Do we pass that cross unheeding,
Breathing no repentant vow,
Though we see You wounded, bleeding,
See Your thorn-encircled brow?
Yet Your sinless death has brought us
Life eternal, peace, and rest;
Only what Your grace has taught us
Calms the sinner’s deep distress.
LSB 423 st. 2
“And those who passed by derided him, wagging their heads and saying, ‘Aha! You who would destory the temple and rebuild it in three days, save yourself, and come down from the cross!’”
Mark 15:29-30.
Has something you’ve said ever been used against you? Maybe you said something gloatingly on an emotional high or something hurtful to someone in a moment of weakness. You might have felt great or even justified when you said it, but when those words came back at you, boy oh boy, do they ever sting! Anyone who’s experienced this has had the sickening feelings of guilt and shame, and thought, “I wish I never said that.”
We know that Jesus said He could rebuild the temple in three days (John 2:19-20). The people accusing Jesus twisted this phrase and His teaching to accuse Him of blasphemy (Mark. 14:58). The people passing by Jesus on the cross used His own words against Him as ridicule, to show their victory, that “justice” had been done. Was Jesus thinking, “I wish I never said that?”

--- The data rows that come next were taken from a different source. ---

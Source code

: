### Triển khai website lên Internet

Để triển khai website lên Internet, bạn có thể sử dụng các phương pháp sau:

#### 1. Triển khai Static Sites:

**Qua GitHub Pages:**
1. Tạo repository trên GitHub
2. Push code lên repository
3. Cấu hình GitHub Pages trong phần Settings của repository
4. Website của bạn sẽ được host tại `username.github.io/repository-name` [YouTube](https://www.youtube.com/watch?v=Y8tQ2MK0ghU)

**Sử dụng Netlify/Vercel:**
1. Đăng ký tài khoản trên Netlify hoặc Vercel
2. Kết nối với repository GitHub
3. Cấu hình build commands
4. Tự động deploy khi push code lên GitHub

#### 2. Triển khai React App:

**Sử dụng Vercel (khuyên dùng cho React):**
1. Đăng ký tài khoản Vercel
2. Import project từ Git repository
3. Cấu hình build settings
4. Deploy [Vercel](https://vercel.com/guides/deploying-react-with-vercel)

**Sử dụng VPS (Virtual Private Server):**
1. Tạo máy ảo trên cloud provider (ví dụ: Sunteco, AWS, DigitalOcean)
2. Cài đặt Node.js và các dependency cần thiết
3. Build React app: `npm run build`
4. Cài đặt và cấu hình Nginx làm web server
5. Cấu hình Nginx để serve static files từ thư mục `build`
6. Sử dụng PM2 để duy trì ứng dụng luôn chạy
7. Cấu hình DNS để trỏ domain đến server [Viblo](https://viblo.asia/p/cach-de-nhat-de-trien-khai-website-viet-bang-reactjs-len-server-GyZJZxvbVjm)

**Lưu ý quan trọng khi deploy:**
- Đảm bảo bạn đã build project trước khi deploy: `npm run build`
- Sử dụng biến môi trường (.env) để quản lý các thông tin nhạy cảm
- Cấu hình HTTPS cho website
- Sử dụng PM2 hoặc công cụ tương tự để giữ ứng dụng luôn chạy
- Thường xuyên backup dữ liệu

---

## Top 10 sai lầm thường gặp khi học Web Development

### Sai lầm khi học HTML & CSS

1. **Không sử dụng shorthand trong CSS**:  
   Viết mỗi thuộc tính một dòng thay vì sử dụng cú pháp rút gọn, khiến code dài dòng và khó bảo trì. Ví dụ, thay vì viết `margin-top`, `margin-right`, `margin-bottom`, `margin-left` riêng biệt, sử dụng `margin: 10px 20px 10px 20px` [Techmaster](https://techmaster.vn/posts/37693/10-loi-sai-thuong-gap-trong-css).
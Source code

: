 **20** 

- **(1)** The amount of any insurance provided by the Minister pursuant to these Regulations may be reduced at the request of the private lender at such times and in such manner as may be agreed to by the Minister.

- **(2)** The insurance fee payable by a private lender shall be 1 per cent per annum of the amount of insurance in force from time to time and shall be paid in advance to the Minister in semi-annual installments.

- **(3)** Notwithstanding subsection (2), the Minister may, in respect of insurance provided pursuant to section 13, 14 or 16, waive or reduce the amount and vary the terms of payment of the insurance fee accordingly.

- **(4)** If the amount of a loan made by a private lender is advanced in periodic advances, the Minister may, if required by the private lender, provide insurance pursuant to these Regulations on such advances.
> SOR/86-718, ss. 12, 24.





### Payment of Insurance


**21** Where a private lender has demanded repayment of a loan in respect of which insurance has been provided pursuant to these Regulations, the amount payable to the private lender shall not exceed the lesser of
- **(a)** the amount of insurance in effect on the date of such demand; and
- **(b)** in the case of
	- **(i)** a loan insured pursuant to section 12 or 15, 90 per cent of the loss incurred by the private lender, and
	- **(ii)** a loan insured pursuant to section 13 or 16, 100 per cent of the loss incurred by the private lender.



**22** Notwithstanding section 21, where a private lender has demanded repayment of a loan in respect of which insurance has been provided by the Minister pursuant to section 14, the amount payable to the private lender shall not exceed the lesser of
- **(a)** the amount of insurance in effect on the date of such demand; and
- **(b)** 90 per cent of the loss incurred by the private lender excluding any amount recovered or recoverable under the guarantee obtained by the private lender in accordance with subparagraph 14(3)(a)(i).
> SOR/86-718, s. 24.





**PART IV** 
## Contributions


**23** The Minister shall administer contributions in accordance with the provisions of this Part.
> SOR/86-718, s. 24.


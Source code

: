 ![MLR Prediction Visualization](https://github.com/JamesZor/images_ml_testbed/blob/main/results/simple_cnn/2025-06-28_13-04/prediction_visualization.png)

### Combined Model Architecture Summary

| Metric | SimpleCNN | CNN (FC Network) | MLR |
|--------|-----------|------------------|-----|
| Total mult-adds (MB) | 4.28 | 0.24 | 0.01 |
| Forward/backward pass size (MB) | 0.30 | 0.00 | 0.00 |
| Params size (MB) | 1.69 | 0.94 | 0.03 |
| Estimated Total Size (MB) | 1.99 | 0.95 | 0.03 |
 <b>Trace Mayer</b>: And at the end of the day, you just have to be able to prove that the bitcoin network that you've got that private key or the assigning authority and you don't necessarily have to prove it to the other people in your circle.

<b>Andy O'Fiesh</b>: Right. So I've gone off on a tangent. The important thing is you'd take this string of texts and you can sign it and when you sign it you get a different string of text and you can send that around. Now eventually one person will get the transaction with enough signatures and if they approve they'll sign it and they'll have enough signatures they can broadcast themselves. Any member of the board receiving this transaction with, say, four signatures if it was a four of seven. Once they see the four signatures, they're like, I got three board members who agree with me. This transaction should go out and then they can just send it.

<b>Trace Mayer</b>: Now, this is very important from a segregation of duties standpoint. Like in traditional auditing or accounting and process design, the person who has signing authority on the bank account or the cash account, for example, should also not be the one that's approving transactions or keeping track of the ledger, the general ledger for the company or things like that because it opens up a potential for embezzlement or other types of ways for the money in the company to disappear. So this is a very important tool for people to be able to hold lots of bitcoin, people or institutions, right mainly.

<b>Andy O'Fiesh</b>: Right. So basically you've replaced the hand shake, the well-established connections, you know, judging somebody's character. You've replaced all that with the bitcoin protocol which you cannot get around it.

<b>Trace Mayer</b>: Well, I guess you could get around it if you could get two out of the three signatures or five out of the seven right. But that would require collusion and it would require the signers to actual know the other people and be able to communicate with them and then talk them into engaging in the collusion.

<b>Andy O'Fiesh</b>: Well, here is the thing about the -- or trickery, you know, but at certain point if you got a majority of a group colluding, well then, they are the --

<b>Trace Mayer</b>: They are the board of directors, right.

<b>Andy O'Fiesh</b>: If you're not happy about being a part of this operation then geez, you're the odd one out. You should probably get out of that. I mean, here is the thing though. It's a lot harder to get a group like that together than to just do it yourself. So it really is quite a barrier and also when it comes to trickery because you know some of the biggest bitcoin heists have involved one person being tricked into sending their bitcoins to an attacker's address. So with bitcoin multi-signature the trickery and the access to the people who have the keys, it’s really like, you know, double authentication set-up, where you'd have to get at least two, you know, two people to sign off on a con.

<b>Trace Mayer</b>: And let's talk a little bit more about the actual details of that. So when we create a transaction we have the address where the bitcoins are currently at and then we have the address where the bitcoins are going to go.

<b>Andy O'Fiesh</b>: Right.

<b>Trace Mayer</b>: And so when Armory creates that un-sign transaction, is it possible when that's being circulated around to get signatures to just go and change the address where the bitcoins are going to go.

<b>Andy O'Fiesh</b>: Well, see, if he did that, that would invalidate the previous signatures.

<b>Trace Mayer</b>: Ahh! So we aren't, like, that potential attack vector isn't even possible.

Our sinful condition leads us to keep heaping insults on Jesus and our neighbor and our mouths pour out hurtful words and white lies. Yet Jesus’ silence to the insults is even more powerful, because by His resurrection we know that if what truly goes around comes around, we’d be the ones suffering and dying. We deserve our insults and every hurtful thing to be hurled back on us; we know that no deceit was found in His mouth because He committed no sin.
Yet even though He was without sin, Jesus did not come down from the cross. He saved us by not saving himself. God let what we sinfully sent around come around on His Son, so that we may in all joy and trembling not have to endure its devastating consequence. Thanks be to God that when we confess Jesus’ saving death, it’s something we want to keep saying again and again.
Let us pray: Lord, guide my tongue to speak only that which is true and good before You and all heaven, that in doing so I praise and glorify Your saving name, through Jesus Christ our Lord. Amen.